# Exercise instructions:
Work through the entries below line by line and give the number of lines with the string "putString", nothing else.

# Information:
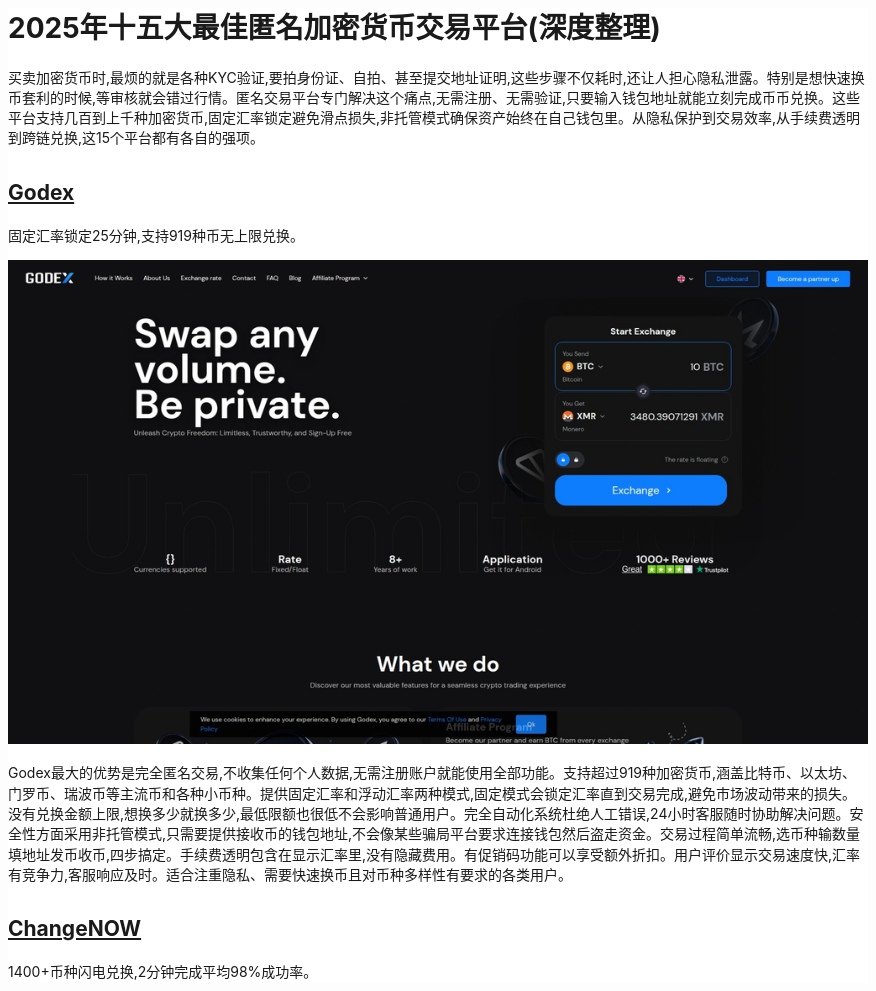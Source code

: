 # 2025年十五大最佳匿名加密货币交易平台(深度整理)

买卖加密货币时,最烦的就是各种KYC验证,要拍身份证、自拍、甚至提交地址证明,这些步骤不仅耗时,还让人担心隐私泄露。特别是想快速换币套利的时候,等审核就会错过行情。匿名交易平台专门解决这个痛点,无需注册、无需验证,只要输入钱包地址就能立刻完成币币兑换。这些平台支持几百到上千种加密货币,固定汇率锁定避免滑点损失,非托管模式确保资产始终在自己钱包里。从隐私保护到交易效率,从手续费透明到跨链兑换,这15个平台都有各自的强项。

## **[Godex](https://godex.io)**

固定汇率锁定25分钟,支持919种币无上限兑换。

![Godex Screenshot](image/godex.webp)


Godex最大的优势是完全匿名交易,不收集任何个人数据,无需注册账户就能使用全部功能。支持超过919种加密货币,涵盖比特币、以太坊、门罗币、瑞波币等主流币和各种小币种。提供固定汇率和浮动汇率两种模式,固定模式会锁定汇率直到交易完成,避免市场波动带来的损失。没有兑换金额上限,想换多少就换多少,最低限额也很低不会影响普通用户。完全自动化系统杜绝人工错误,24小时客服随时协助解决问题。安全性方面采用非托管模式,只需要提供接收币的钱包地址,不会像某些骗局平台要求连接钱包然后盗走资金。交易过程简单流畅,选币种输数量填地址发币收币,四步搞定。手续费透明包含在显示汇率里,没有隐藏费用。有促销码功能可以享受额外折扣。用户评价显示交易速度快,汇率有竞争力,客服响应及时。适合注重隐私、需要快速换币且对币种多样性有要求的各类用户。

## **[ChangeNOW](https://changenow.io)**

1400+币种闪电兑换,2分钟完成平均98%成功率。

==

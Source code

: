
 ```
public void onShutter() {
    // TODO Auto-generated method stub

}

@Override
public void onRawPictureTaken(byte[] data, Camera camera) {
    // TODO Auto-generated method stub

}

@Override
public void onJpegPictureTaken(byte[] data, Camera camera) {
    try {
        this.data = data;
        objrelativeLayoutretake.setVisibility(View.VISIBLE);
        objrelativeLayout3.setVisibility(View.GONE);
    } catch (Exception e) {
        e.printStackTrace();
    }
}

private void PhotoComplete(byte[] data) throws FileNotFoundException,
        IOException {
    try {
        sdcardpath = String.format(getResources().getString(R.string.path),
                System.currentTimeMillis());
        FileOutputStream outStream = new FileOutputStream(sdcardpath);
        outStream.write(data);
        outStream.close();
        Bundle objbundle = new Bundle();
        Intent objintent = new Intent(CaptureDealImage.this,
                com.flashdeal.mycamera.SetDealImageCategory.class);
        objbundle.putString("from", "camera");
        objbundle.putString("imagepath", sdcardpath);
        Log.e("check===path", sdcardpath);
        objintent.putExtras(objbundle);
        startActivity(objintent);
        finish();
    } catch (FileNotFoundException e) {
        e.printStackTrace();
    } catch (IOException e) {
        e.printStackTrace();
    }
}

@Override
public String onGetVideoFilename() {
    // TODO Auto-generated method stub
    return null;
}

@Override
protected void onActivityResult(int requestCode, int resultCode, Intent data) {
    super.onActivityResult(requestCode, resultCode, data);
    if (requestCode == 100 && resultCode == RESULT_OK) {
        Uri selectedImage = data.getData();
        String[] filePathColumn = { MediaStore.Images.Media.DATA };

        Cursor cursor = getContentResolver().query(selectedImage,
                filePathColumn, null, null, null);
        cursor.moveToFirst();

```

# Problem solution:
2